As the pass is being made, Javier Mascherano is already sprinting to close it down, so by the time it got to Steve Birnbaum, it had become a 50-50 ball. Birnbaum shies away, thinking Mascherano is going to go for it. The ball rolls past both of them and Messi is there to pick it up. Messi takes it forward and then reverses the ball into the center for a wide-open Higuain. 4-0.

The outcome of the game was decided when the two teams were drawn against each other. If they repeated this match 100 times, Argentina is likely to win 99 of them. But that’s no excuse to not have a plan coming into it. It’s not negativity to suggest that the United States was the underdog, that’s just reality. Most teams are underdogs against Argentina. The trick is to try to succeed within that limitation.

If the intention is to take the game to them, which many fans, members of the national team and the first few minutes before and after the first goal seemed to suggest, then it has to be done wholeheartedly. You press them as a team, like Chile did. You cut off passing lines, foul to stop attacks and make the game as uncomfortable for them as possible.
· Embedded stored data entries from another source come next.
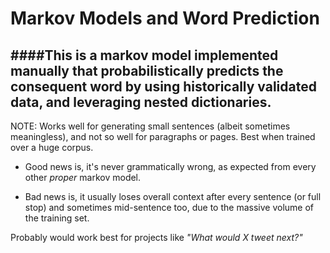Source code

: # Markov Models and Word Prediction

####This is a markov model implemented manually that probabilistically predicts the consequent word by using historically validated data, and leveraging nested dictionaries.
--------------------------------------------------------------------

NOTE: Works well for generating small sentences (albeit sometimes meaningless), and not so well for paragraphs or pages. Best when trained over a huge corpus.

* Good news is, it's never grammatically wrong, as expected from every other *proper* markov model. 

* Bad news is, it usually loses overall context after every sentence (or full stop) and sometimes mid-sentence too, due to the massive volume of the training set.

Probably would work best for projects like *"What would X tweet next?"*
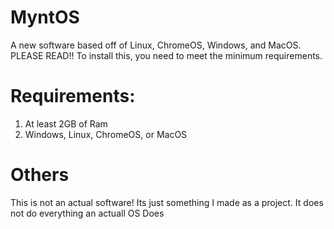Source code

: # MyntOS
A new software based off of Linux, ChromeOS, Windows, and MacOS. 
  PLEASE READ!!
To install this, you need to meet the minimum requirements.

# Requirements:
1. At least 2GB of Ram
2. Windows, Linux, ChromeOS, or MacOS

# Others

This is not an actual software! Its just something I made as a project. It does not do everything an actuall OS Does
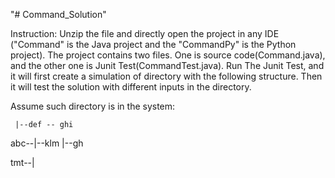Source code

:"# Command_Solution" 

Instruction: Unzip the file and directly open the project in any IDE ("Command" is the Java project and the "CommandPy" is the Python project). The project contains two files. One is source code(Command.java), and the other one is Junit Test(CommandTest.java). Run The Junit Test, and it will first create a simulation of directory with the following structure. Then it will test the solution with different inputs in the directory.

Assume such directory is in the system: 

     |--def -- ghi
abc--|--klm
     |--gh

tmt--|
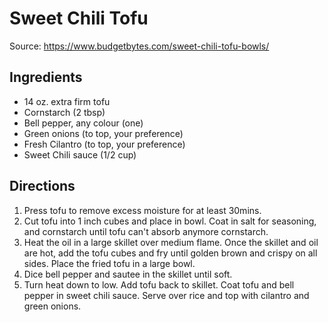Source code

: # Sweet Chili Tofu

Source: https://www.budgetbytes.com/sweet-chili-tofu-bowls/

## Ingredients

- 14 oz. extra firm tofu
- Cornstarch (2 tbsp)
- Bell pepper, any colour (one)
- Green onions (to top, your preference)
- Fresh Cilantro (to top, your preference)
- Sweet Chili sauce (1/2 cup)

## Directions

1. Press tofu to remove excess moisture for at least 30mins.
2. Cut tofu into 1 inch cubes and place in bowl. Coat in salt for seasoning, and cornstarch until tofu can't absorb anymore cornstarch.
3. Heat the oil in a large skillet over medium flame. Once the skillet and oil are hot, add the tofu cubes and fry until golden brown and crispy on all sides. Place the fried tofu in a large bowl.
4. Dice bell pepper and sautee in the skillet until soft.
5. Turn heat down to low. Add tofu back to skillet. Coat tofu and bell pepper in sweet chili sauce. Serve over rice and top with cilantro and green onions.
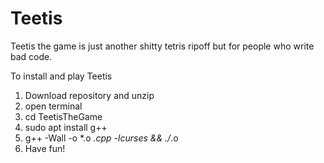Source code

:# Teetis
Teetis the game is just another shitty tetris ripoff but for people who write bad code.

To install and play Teetis
 1) Download repository and unzip
 2) open terminal
 3) cd TeetisTheGame
 4) sudo apt install g++
 5) g++ -Wall -o *.o *.cpp -lcurses && ./*.o
 6) Have fun!
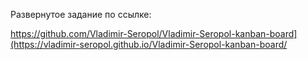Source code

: Развернутое задание по ссылке:

https://github.com/Vladimir-Seropol/Vladimir-Seropol-kanban-board](https://vladimir-seropol.github.io/Vladimir-Seropol-kanban-board/
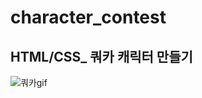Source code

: # character_contest

## HTML/CSS\_ 쿼카 캐릭터 만들기

![쿼카gif](https://user-images.githubusercontent.com/98005356/164909714-aad56b92-84a8-41b8-9b79-f9fbea408216.gif)
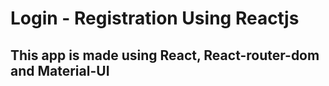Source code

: # Login - Registration Using Reactjs

## This app is made using React, React-router-dom and Material-UI
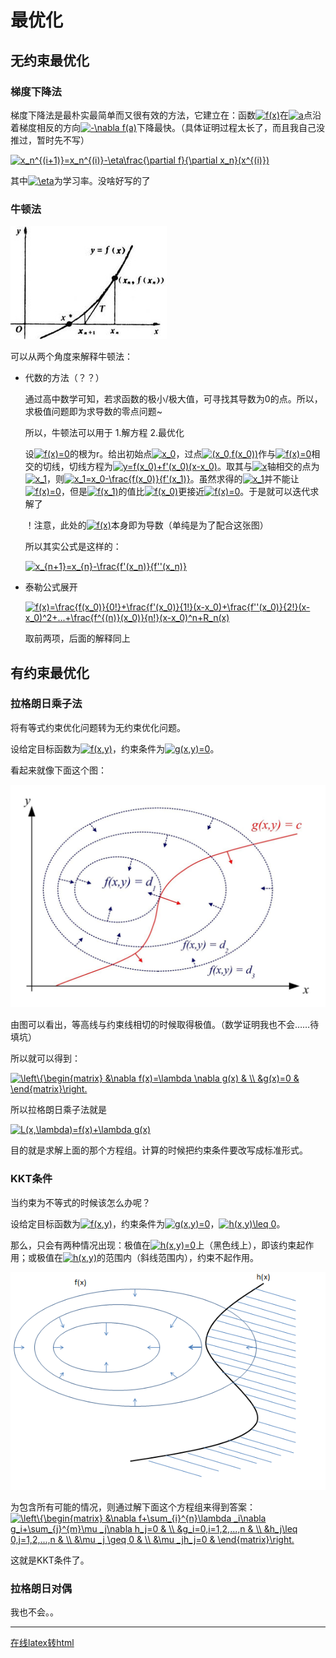 # 最优化


## 无约束最优化

### 梯度下降法

梯度下降法是最朴实最简单而又很有效的方法，它建立在：函数<a href="https://www.codecogs.com/eqnedit.php?latex=f(x)" target="_blank"><img src="https://latex.codecogs.com/gif.latex?f(x)" title="f(x)" /></a>在<a href="https://www.codecogs.com/eqnedit.php?latex=a" target="_blank"><img src="https://latex.codecogs.com/gif.latex?a" title="a" /></a>点沿着梯度相反的方向<a href="https://www.codecogs.com/eqnedit.php?latex=-\nabla&space;f(a)" target="_blank"><img src="https://latex.codecogs.com/gif.latex?-\nabla&space;f(a)" title="-\nabla f(a)" /></a>下降最快。（具体证明过程太长了，而且我自己没推过，暂时先不写）

<a href="https://www.codecogs.com/eqnedit.php?latex=x_n^{(i&plus;1)}=x_n^{(i)}-\eta\frac{\partial&space;f}{\partial&space;x_n}(x^{(i)})" target="_blank"><img src="https://latex.codecogs.com/gif.latex?x_n^{(i&plus;1)}=x_n^{(i)}-\eta\frac{\partial&space;f}{\partial&space;x_n}(x^{(i)})" title="x_n^{(i+1)}=x_n^{(i)}-\eta\frac{\partial f}{\partial x_n}(x^{(i)})" /></a>

其中<a href="https://www.codecogs.com/eqnedit.php?latex=\eta" target="_blank"><img src="https://latex.codecogs.com/gif.latex?\eta" title="\eta" /></a>为学习率。没啥好写的了

### 牛顿法
![](./imgs/1.jpg)

可以从两个角度来解释牛顿法：

- 代数的方法（？？）
    
    通过高中数学可知，若求函数的极小/极大值，可寻找其导数为0的点。所以，求极值问题即为求导数的零点问题~

    所以，牛顿法可以用于 1.解方程 2.最优化
    

    设<a href="https://www.codecogs.com/eqnedit.php?latex=f(x)=0" target="_blank"><img src="https://latex.codecogs.com/gif.latex?f(x)=0" title="f(x)=0" /></a>的根为r。给出初始点<a href="https://www.codecogs.com/eqnedit.php?latex=x_0" target="_blank"><img src="https://latex.codecogs.com/gif.latex?x_0" title="x_0" /></a>，过点<a href="https://www.codecogs.com/eqnedit.php?latex=(x_0,f(x_0))" target="_blank"><img src="https://latex.codecogs.com/gif.latex?(x_0,f(x_0))" title="(x_0,f(x_0))" /></a>作与<a href="https://www.codecogs.com/eqnedit.php?latex=f(x)=0" target="_blank"><img src="https://latex.codecogs.com/gif.latex?f(x)=0" title="f(x)=0" /></a>相交的切线，切线方程为<a href="https://www.codecogs.com/eqnedit.php?latex=y=f(x_0)&plus;f'(x_0)(x-x_0)" target="_blank"><img src="https://latex.codecogs.com/gif.latex?y=f(x_0)&plus;f'(x_0)(x-x_0)" title="y=f(x_0)+f'(x_0)(x-x_0)" /></a>。取其与<a href="https://www.codecogs.com/eqnedit.php?latex=x" target="_blank"><img src="https://latex.codecogs.com/gif.latex?x" title="x" /></a>轴相交的点为<a href="https://www.codecogs.com/eqnedit.php?latex=x_1" target="_blank"><img src="https://latex.codecogs.com/gif.latex?x_1" title="x_1" /></a>，则<a href="https://www.codecogs.com/eqnedit.php?latex=x_1=x_0-\frac{f(x_0)}{f'(x_1)}" target="_blank"><img src="https://latex.codecogs.com/gif.latex?x_1=x_0-\frac{f(x_0)}{f'(x_1)}" title="x_1=x_0-\frac{f(x_0)}{f'(x_1)}" /></a>。虽然求得的<a href="https://www.codecogs.com/eqnedit.php?latex=x_1" target="_blank"><img src="https://latex.codecogs.com/gif.latex?x_1" title="x_1" /></a>并不能让<a href="https://www.codecogs.com/eqnedit.php?latex=f(x)=0" target="_blank"><img src="https://latex.codecogs.com/gif.latex?f(x)=0" title="f(x)=0" /></a>，但是<a href="https://www.codecogs.com/eqnedit.php?latex=f(x_1)" target="_blank"><img src="https://latex.codecogs.com/gif.latex?f(x_1)" title="f(x_1)" /></a>的值比<a href="https://www.codecogs.com/eqnedit.php?latex=f(x_0)" target="_blank"><img src="https://latex.codecogs.com/gif.latex?f(x_0)" title="f(x_0)" /></a>更接近<a href="https://www.codecogs.com/eqnedit.php?latex=f(x)=0" target="_blank"><img src="https://latex.codecogs.com/gif.latex?f(x)=0" title="f(x)=0" /></a>。于是就可以迭代求解了

    ！注意，此处的<a href="https://www.codecogs.com/eqnedit.php?latex=f(x)" target="_blank"><img src="https://latex.codecogs.com/gif.latex?f(x)" title="f(x)" /></a>本身即为导数（单纯是为了配合这张图）

    所以其实公式是这样的：

    <a href="https://www.codecogs.com/eqnedit.php?latex=x_{n&plus;1}=x_{n}-\frac{f'(x_n)}{f''(x_n)}" target="_blank"><img src="https://latex.codecogs.com/gif.latex?x_{n&plus;1}=x_{n}-\frac{f'(x_n)}{f''(x_n)}" title="x_{n+1}=x_{n}-\frac{f'(x_n)}{f''(x_n)}" /></a>

- 泰勒公式展开

    <a href="https://www.codecogs.com/eqnedit.php?latex=f(x)=\frac{f(x_0)}{0!}&plus;\frac{f'(x_0)}{1!}(x-x_0)&plus;\frac{f''(x_0)}{2!}(x-x_0)^2&plus;...&plus;\frac{f^{(n)}(x_0)}{n!}(x-x_0)^n&plus;R_n(x)" target="_blank"><img src="https://latex.codecogs.com/gif.latex?f(x)=\frac{f(x_0)}{0!}&plus;\frac{f'(x_0)}{1!}(x-x_0)&plus;\frac{f''(x_0)}{2!}(x-x_0)^2&plus;...&plus;\frac{f^{(n)}(x_0)}{n!}(x-x_0)^n&plus;R_n(x)" title="f(x)=\frac{f(x_0)}{0!}+\frac{f'(x_0)}{1!}(x-x_0)+\frac{f''(x_0)}{2!}(x-x_0)^2+...+\frac{f^{(n)}(x_0)}{n!}(x-x_0)^n+R_n(x)" /></a>

    取前两项，后面的解释同上

## 有约束最优化

### 拉格朗日乘子法
将有等式约束优化问题转为无约束优化问题。

设给定目标函数为<a href="https://www.codecogs.com/eqnedit.php?latex=f(x,y)" target="_blank"><img src="https://latex.codecogs.com/gif.latex?f(x,y)" title="f(x,y)" /></a>，约束条件为<a href="https://www.codecogs.com/eqnedit.php?latex=g(x,y)=0" target="_blank"><img src="https://latex.codecogs.com/gif.latex?g(x,y)=0" title="g(x,y)=0" /></a>。


看起来就像下面这个图：

![](./imgs/2.jpg)

由图可以看出，等高线与约束线相切的时候取得极值。（数学证明我也不会……待填坑）

所以就可以得到：

<a href="https://www.codecogs.com/eqnedit.php?latex=\left\{\begin{matrix}&space;&\nabla&space;f(x)=\lambda&space;\nabla&space;g(x)&space;&&space;\\&space;&g(x)=0&space;&&space;\end{matrix}\right." target="_blank"><img src="https://latex.codecogs.com/gif.latex?\left\{\begin{matrix}&space;&\nabla&space;f(x)=\lambda&space;\nabla&space;g(x)&space;&&space;\\&space;&g(x)=0&space;&&space;\end{matrix}\right." title="\left\{\begin{matrix} &\nabla f(x)=\lambda \nabla g(x) & \\ &g(x)=0 & \end{matrix}\right." /></a>

所以拉格朗日乘子法就是

<a href="https://www.codecogs.com/eqnedit.php?latex=L(x,\lambda)=f(x)&plus;\lambda&space;g(x)" target="_blank"><img src="https://latex.codecogs.com/gif.latex?L(x,\lambda)=f(x)&plus;\lambda&space;g(x)" title="L(x,\lambda)=f(x)+\lambda g(x)" /></a>

目的就是求解上面的那个方程组。计算的时候把约束条件要改写成标准形式。

### KKT条件
当约束为不等式的时候该怎么办呢？

设给定目标函数为<a href="https://www.codecogs.com/eqnedit.php?latex=f(x,y)" target="_blank"><img src="https://latex.codecogs.com/gif.latex?f(x,y)" title="f(x,y)" /></a>，约束条件为<a href="https://www.codecogs.com/eqnedit.php?latex=g(x,y)=0" target="_blank"><img src="https://latex.codecogs.com/gif.latex?g(x,y)=0" title="g(x,y)=0" /></a>，<a href="https://www.codecogs.com/eqnedit.php?latex=h(x,y)\leq&space;0" target="_blank"><img src="https://latex.codecogs.com/gif.latex?h(x,y)\leq&space;0" title="h(x,y)\leq 0" /></a>。

那么，只会有两种情况出现：极值在<a href="https://www.codecogs.com/eqnedit.php?latex=h(x,y)=0" target="_blank"><img src="https://latex.codecogs.com/gif.latex?h(x,y)=0" title="h(x,y)=0" /></a>上（黑色线上），即该约束起作用；或极值在<a href="https://www.codecogs.com/eqnedit.php?latex=h(x,y)" target="_blank"><img src="https://latex.codecogs.com/gif.latex?h(x,y)" title="h(x,y)" /></a>的范围内（斜线范围内），约束不起作用。

![](./imgs/3.jpg)

为包含所有可能的情况，则通过解下面这个方程组来得到答案：
<a href="https://www.codecogs.com/eqnedit.php?latex=\left\{\begin{matrix}&space;&\nabla&space;f&plus;\sum_{i}^{n}\lambda&space;_i\nabla&space;g_i&plus;\sum_{j}^{m}\mu&space;_j\nabla&space;h_j=0&space;&&space;\\&space;&g_i=0,i=1,2,...,n&space;&&space;\\&space;&h_j\leq&space;0,j=1,2,...,n&space;&&space;\\&space;&\mu&space;_j&space;\geq&space;0&space;&&space;\\&space;&\mu&space;_jh_j=0&space;&&space;\end{matrix}\right." target="_blank"><img src="https://latex.codecogs.com/gif.latex?\left\{\begin{matrix}&space;&\nabla&space;f&plus;\sum_{i}^{n}\lambda&space;_i\nabla&space;g_i&plus;\sum_{j}^{m}\mu&space;_j\nabla&space;h_j=0&space;&&space;\\&space;&g_i=0,i=1,2,...,n&space;&&space;\\&space;&h_j\leq&space;0,j=1,2,...,n&space;&&space;\\&space;&\mu&space;_j&space;\geq&space;0&space;&&space;\\&space;&\mu&space;_jh_j=0&space;&&space;\end{matrix}\right." title="\left\{\begin{matrix} &\nabla f+\sum_{i}^{n}\lambda _i\nabla g_i+\sum_{j}^{m}\mu _j\nabla h_j=0 & \\ &g_i=0,i=1,2,...,n & \\ &h_j\leq 0,j=1,2,...,n & \\ &\mu _j \geq 0 & \\ &\mu _jh_j=0 & \end{matrix}\right." /></a>

这就是KKT条件了。

### 拉格朗日对偶
我也不会。。


---


[在线latex转html](https://www.codecogs.com/latex/eqneditor.php)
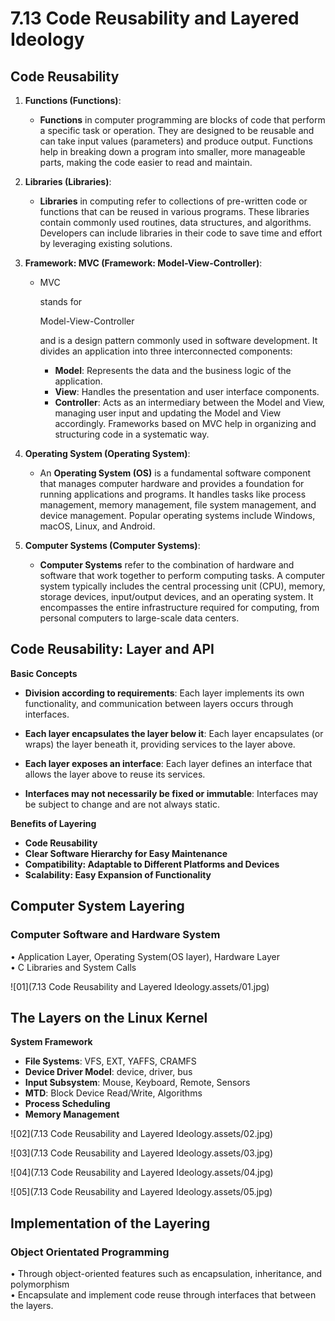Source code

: # 7.13 Code Reusability and Layered Ideology



## Code Reusability

1. **Functions (Functions)**:

   - **Functions** in computer programming are blocks of code that perform a specific task or operation. They are designed to be reusable and can take input values (parameters) and produce output. Functions help in breaking down a program into smaller, more manageable parts, making the code easier to read and maintain.

2. **Libraries (Libraries)**:

   - **Libraries** in computing refer to collections of pre-written code or functions that can be reused in various programs. These libraries contain commonly used routines, data structures, and algorithms. Developers can include libraries in their code to save time and effort by leveraging existing solutions.

3. **Framework: MVC (Framework: Model-View-Controller)**:

   - MVC

      stands for 

     Model-View-Controller

      and is a design pattern commonly used in software development. It divides an application into three interconnected components:

     - **Model**: Represents the data and the business logic of the application.
     - **View**: Handles the presentation and user interface components.
     - **Controller**: Acts as an intermediary between the Model and View, managing user input and updating the Model and View accordingly. Frameworks based on MVC help in organizing and structuring code in a systematic way.

4. **Operating System (Operating System)**:

   - An **Operating System (OS)** is a fundamental software component that manages computer hardware and provides a foundation for running applications and programs. It handles tasks like process management, memory management, file system management, and device management. Popular operating systems include Windows, macOS, Linux, and Android.

5. **Computer Systems (Computer Systems)**:

   - **Computer Systems** refer to the combination of hardware and software that work together to perform computing tasks. A computer system typically includes the central processing unit (CPU), memory, storage devices, input/output devices, and an operating system. It encompasses the entire infrastructure required for computing, from personal computers to large-scale data centers.

     

## Code Reusability: Layer and API

**Basic Concepts**

- **Division according to requirements**: Each layer implements its own functionality, and communication between layers occurs through interfaces.

- **Each layer encapsulates the layer below it**: Each layer encapsulates (or wraps) the layer beneath it, providing services to the layer above.

- **Each layer exposes an interface**: Each layer defines an interface that allows the layer above to reuse its services.

- **Interfaces may not necessarily be fixed or immutable**: Interfaces may be subject to change and are not always static.

**Benefits of Layering**

- **Code Reusability**
- **Clear Software Hierarchy for Easy Maintenance**
- **Compatibility: Adaptable to Different Platforms and Devices**
- **Scalability: Easy Expansion of Functionality**

## Computer System Layering

### Computer Software and Hardware System 

• Application Layer, Operating System(OS layer), Hardware Layer   
• C Libraries and System Calls

![01](7.13 Code Reusability and Layered Ideology.assets/01.jpg)

## The Layers on the Linux Kernel

**System Framework**

- **File Systems**: VFS, EXT, YAFFS, CRAMFS
- **Device Driver Model**: device, driver, bus
- **Input Subsystem**: Mouse, Keyboard, Remote, Sensors
- **MTD**: Block Device Read/Write, Algorithms
- **Process Scheduling**
- **Memory Management**

![02](7.13 Code Reusability and Layered Ideology.assets/02.jpg)

![03](7.13 Code Reusability and Layered Ideology.assets/03.jpg)

![04](7.13 Code Reusability and Layered Ideology.assets/04.jpg)

![05](7.13 Code Reusability and Layered Ideology.assets/05.jpg)

## Implementation of the Layering 

### Object Orientated Programming 

• Through object-oriented features such as encapsulation, inheritance, and polymorphism  
• Encapsulate and implement code reuse through interfaces that between the layers.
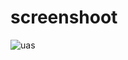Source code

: # screenshoot

![uas](https://user-images.githubusercontent.com/56243487/72233730-aa648800-35fb-11ea-9a76-dac0201a6a86.PNG)
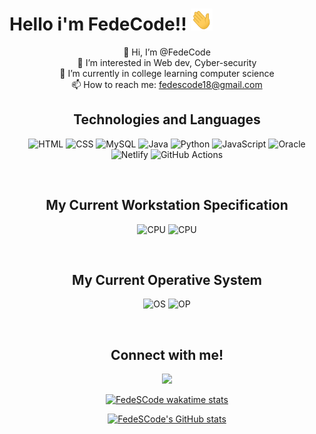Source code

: 
# Hello i'm FedeCode!! <img src="./wave.gif" width="35px" height= "35px">

<div align = center>

 👋 Hi, I’m @FedeCode</br>
 👀 I’m interested in Web dev, Cyber-security</br>
 🌱 I’m currently in college learning computer science</br>
 📫 How to reach me: fedescode18@gmail.com</br>
</div>

<h2 align="center">
Technologies and Languages</h2>

<div align="center">
  

![HTML](https://img.shields.io/badge/Html-F7DF1E?style=flat-square&logo=HTML5&logoColor=black)
![CSS](https://img.shields.io/badge/CSS-F7DF1E?style=flat-square&logo=CSS3&logoColor=black)
![MySQL](https://img.shields.io/badge/MySQL-00000F?style=flat-square&logo=mysql&logoColor=white)
![Java](https://img.shields.io/badge/-Java-007396?style=flat-square&logo=java)
![Python](https://img.shields.io/badge/Python-14354C?style=flat-square&logo=python&logoColor=white)
![JavaScript](https://img.shields.io/badge/JavaScript-F7DF1E?style=flat-square&logo=javascript&logoColor=black)
![Oracle](https://img.shields.io/badge/Oracle-F80000?style=flat-square&logo=oracle&logoColor=white)
![Netlify](https://img.shields.io/badge/Netlify-00C7B7?style=flat-square&logo=netlify&logoColor=white)
![GitHub Actions](https://img.shields.io/badge/GitHub_Actions-2088FF?style=flat-square&logo=github-actions&logoColor=white)

</div>

<br>

<h2 align="center">
My Current Workstation Specification </h2>

<div align="center">

![CPU](https://img.shields.io/badge/ASUS-2088FF?style=flat-square&logo=ASUS&logoColor=black&logoSize=44)
![CPU](https://img.shields.io/badge/HP-NOTEBOOK-2088FF?style=flat-square&logo=HP&logoColor=black)

<br> 

</div>


<h2 align="center">
My Current Operative System </h2>

<div align="center">

![OS](https://img.shields.io/badge/Linux-2088FF?style=flat-square&logo=LINUX&logoColor=black&logoSize=44)
![OP](https://img.shields.io/badge/WINDOWS-2088FF?style=flat-square&logo=WINDOWS&logoColor=black)

<br> 

</div>



<div align="center">

<h2>Connect with me!</h2>
 
[<img src="https://img.shields.io/badge/linkedin-%230077B5.svg?&style=for-the-badge&logo=linkedin&logoColor=white" />](https://www.linkedin.com/in/federico-suarez
) 

<div align="center">

[![FedeSCode wakatime stats](https://github-readme-stats.vercel.app/api/wakatime?username=@FedeCode&range=all_time&layout=compact&theme=dark&v=2)](https://www.linkedin.com/in/federico-suarez
)

[![FedeSCode's GitHub stats](https://github-readme-stats.vercel.app/api?username=fedescode&show_icons=true&layout=compact&theme=dark&v=2)](https://www.linkedin.com/in/federico-suarez
)


</div>



<!---
FedeSCode/FedeSCode is a ✨ special ✨ repository because its `README.md` (this file) appears on your GitHub profile.
You can click the Preview link to take a look at your changes.
--->
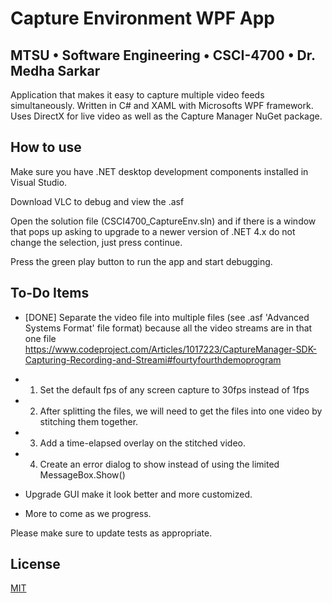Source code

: ﻿# Capture Environment WPF App
## MTSU • Software Engineering • CSCI-4700 • Dr. Medha Sarkar 

Application that makes it easy to capture multiple video feeds simultaneously. Written in C# and XAML with Microsofts WPF framework. Uses DirectX for live video as well as the Capture Manager NuGet package.


## How to use

Make sure you have .NET desktop development components installed in Visual Studio.

Download VLC to debug and view the .asf

Open the solution file (CSCI4700_CaptureEnv.sln) and if there is a window that pops up asking to upgrade to a newer version of .NET 4.x do not change the selection, just press continue. 

Press the green play button to run the app and start debugging.




## To-Do Items
* [DONE] Separate the video file into multiple files (see .asf 'Advanced Systems Format' file format) because all the video streams are in that one file https://www.codeproject.com/Articles/1017223/CaptureManager-SDK-Capturing-Recording-and-Streami#fourtyfourthdemoprogram

* 1. Set the default fps of any screen capture to 30fps instead of 1fps
* 2. After splitting the files, we will need to get the files into one video by stitching them together.
* 3. Add a time-elapsed overlay on the stitched video.

* 4. Create an error dialog to show instead of using the limited MessageBox.Show()



* Upgrade GUI make it look better and more customized.
* More to come as we progress.

Please make sure to update tests as appropriate.

## License
[MIT](https://choosealicense.com/licenses/mit/)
You may still lose, the game is cruel that way, but it’s a much better route to success.

On the other hand, there is also no shame in playing within your means. With the facts being that Argentina is the better team, and is in possession of the best player in the world, a more conservative approach is not just intelligent but blindly obvious. Concede possession, because they will have it anyways, and try to get a goal on the counter. Trap and surprise. This takes discipline and patience, but most of all, an acceptance of your ability in relation to your opponent’s. Playing to Argentina’s strengths is not courageous, it’s stupid.

But the folly of pride meant that the United States was caught in that no-man’s land. They wanted to press Argentina and to go “toe-to-toe” with the world’s best team, but crumbled after the first few failures. They wanted to deny Messi time on the ball, but instead gave him eternity after he wriggled out of the initial traps.

But they also refused to sit back. They invited the Argentines into dangerous spaces in the attacking third. They constantly lost sight of Messi and the other forwards, while hoping to be saved by the linesman, a mishit ball or a last-ditch tackle.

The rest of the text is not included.